**SUPPLIED RECORDS:**
---*---
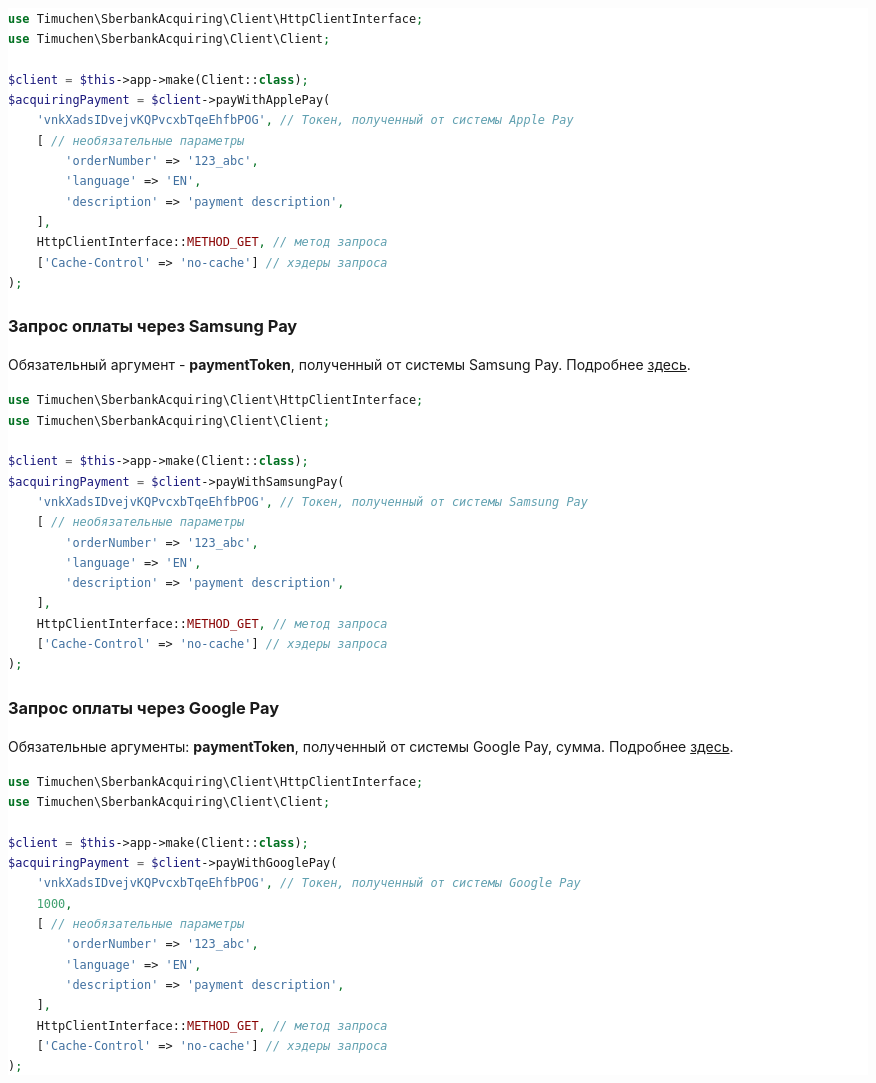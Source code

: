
 ```php
use Timuchen\SberbankAcquiring\Client\HttpClientInterface;
use Timuchen\SberbankAcquiring\Client\Client;

$client = $this->app->make(Client::class);
$acquiringPayment = $client->payWithApplePay(
    'vnkXadsIDvejvKQPvcxbTqeEhfbPOG', // Токен, полученный от системы Apple Pay
    [ // необязательные параметры
        'orderNumber' => '123_abc',
        'language' => 'EN',
        'description' => 'payment description',
    ],
    HttpClientInterface::METHOD_GET, // метод запроса
    ['Cache-Control' => 'no-cache'] // хэдеры запроса
);
```

### Запрос оплаты через Samsung Pay
Обязательный аргумент - **paymentToken**, полученный от системы Samsung Pay. Подробнее [здесь](https://securepayments.sberbank.ru/wiki/doku.php/integration:api:rest:requests:payment_samsungpay).

```php
use Timuchen\SberbankAcquiring\Client\HttpClientInterface;
use Timuchen\SberbankAcquiring\Client\Client;

$client = $this->app->make(Client::class);
$acquiringPayment = $client->payWithSamsungPay(
    'vnkXadsIDvejvKQPvcxbTqeEhfbPOG', // Токен, полученный от системы Samsung Pay
    [ // необязательные параметры
        'orderNumber' => '123_abc',
        'language' => 'EN',
        'description' => 'payment description',
    ],
    HttpClientInterface::METHOD_GET, // метод запроса
    ['Cache-Control' => 'no-cache'] // хэдеры запроса
);
```

### Запрос оплаты через Google Pay
Обязательные аргументы: **paymentToken**, полученный от системы Google Pay, сумма. Подробнее [здесь](https://securepayments.sberbank.ru/wiki/doku.php/integration:api:rest:requests:payment_googlepay).

```php
use Timuchen\SberbankAcquiring\Client\HttpClientInterface;
use Timuchen\SberbankAcquiring\Client\Client;

$client = $this->app->make(Client::class);
$acquiringPayment = $client->payWithGooglePay(
    'vnkXadsIDvejvKQPvcxbTqeEhfbPOG', // Токен, полученный от системы Google Pay
    1000,
    [ // необязательные параметры
        'orderNumber' => '123_abc',
        'language' => 'EN',
        'description' => 'payment description',
    ],
    HttpClientInterface::METHOD_GET, // метод запроса
    ['Cache-Control' => 'no-cache'] // хэдеры запроса
);
```
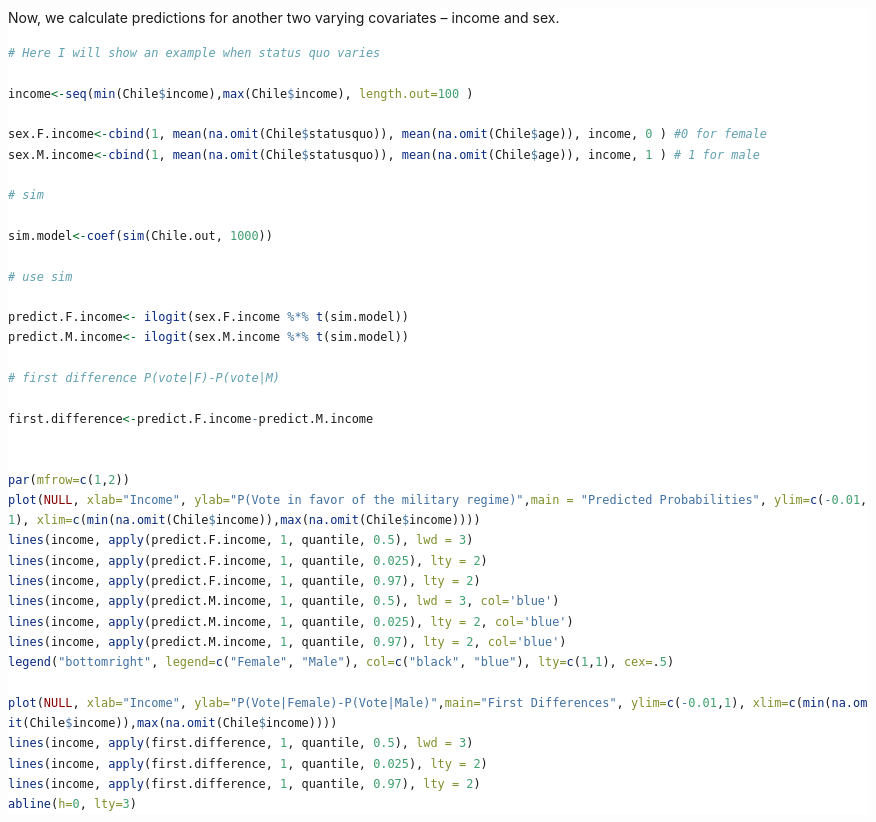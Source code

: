 Now, we calculate predictions for another two varying covariates –
income and sex.

``` r
# Here I will show an example when status quo varies

income<-seq(min(Chile$income),max(Chile$income), length.out=100 )

sex.F.income<-cbind(1, mean(na.omit(Chile$statusquo)), mean(na.omit(Chile$age)), income, 0 ) #0 for female
sex.M.income<-cbind(1, mean(na.omit(Chile$statusquo)), mean(na.omit(Chile$age)), income, 1 ) # 1 for male

# sim

sim.model<-coef(sim(Chile.out, 1000))

# use sim

predict.F.income<- ilogit(sex.F.income %*% t(sim.model))
predict.M.income<- ilogit(sex.M.income %*% t(sim.model))

# first difference P(vote|F)-P(vote|M)

first.difference<-predict.F.income-predict.M.income


par(mfrow=c(1,2))
plot(NULL, xlab="Income", ylab="P(Vote in favor of the military regime)",main = "Predicted Probabilities", ylim=c(-0.01,1), xlim=c(min(na.omit(Chile$income)),max(na.omit(Chile$income))))
lines(income, apply(predict.F.income, 1, quantile, 0.5), lwd = 3)
lines(income, apply(predict.F.income, 1, quantile, 0.025), lty = 2)
lines(income, apply(predict.F.income, 1, quantile, 0.97), lty = 2)
lines(income, apply(predict.M.income, 1, quantile, 0.5), lwd = 3, col='blue')
lines(income, apply(predict.M.income, 1, quantile, 0.025), lty = 2, col='blue')
lines(income, apply(predict.M.income, 1, quantile, 0.97), lty = 2, col='blue')
legend("bottomright", legend=c("Female", "Male"), col=c("black", "blue"), lty=c(1,1), cex=.5)

plot(NULL, xlab="Income", ylab="P(Vote|Female)-P(Vote|Male)",main="First Differences", ylim=c(-0.01,1), xlim=c(min(na.omit(Chile$income)),max(na.omit(Chile$income))))
lines(income, apply(first.difference, 1, quantile, 0.5), lwd = 3)
lines(income, apply(first.difference, 1, quantile, 0.025), lty = 2)
lines(income, apply(first.difference, 1, quantile, 0.97), lty = 2)
abline(h=0, lty=3)
```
---*---
**GOAL OF THE EXERCISE:** The expected answer is every line in the data above that carries the string "mean".

**TASK OUTPUT:**
sex.F.income<-cbind(1, mean(na.omit(Chile$statusquo)), mean(na.omit(Chile$age)), income, 0 ) #0 for female
sex.M.income<-cbind(1, mean(na.omit(Chile$statusquo)), mean(na.omit(Chile$age)), income, 1 ) # 1 for male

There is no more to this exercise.